The $27 million LSIF funds projects in the categories of indoor stadiums and aquatics facilities, female-friendly facilities, community sports lighting, community facilities and planning.

The $5 million CFNP assists grassroots country football and netball clubs.

Apart from the college pavilion, riding facilities and tennis lighting applications, council will also bid for a $160,000 upgrade to Wallan’s Greenhill Recreation Reserve main oval and a $70,000 Mitchell Open Space Strategy review.

Cr Louise Bannister said the grants programs represented ‘a great opportunity for council to take advantage of grant money and get some much-needed facilities in our shire’.

She said the Riding Develops Abilities – formerly Riding for the Disabled Association of Victoria – grant application could have a huge impact for people with disabilities across Mitchell Shire.

“We had that group speak to us at the budget submission and the work they do is fantastic,” she said.

“It’s really positive, community-centred work, and fingers crossed we get the funding for it.

“It’s groups like those that make Mitchell Shire what we are.”

Cr Fiona Stevens said the Wallan Secondary College pavilion would include female-friendly facilities.

Of the projects, Mitchell Shire would contribute $266,667 to the Wallan Secondary College pavilion, $75,334 to the Seymour tennis lighting project, $83,334 to Riding Develops Abilities, $40,000 to the open space strategy review and $53,334 to the Greenhill Recreation Reserve upgrades.
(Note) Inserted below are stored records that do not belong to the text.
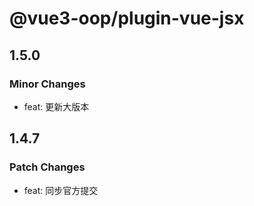 # @vue3-oop/plugin-vue-jsx

## 1.5.0

### Minor Changes

- feat: 更新大版本

## 1.4.7

### Patch Changes

- feat: 同步官方提交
Cr Rhonda Sanderson said grants would play a vital role in ensuring Mitchell Shire was able to provide adequate sporting facilities to residents.

“We need to try to apply for as many grants as possible,” she said.

“We’ve got a current population around 50,000 people that will be increasing to about 90,000 by 2030, which is a fairly steep increase.

“We just couldn’t supply all the sport and recreational facilities that our community needs without government grants.”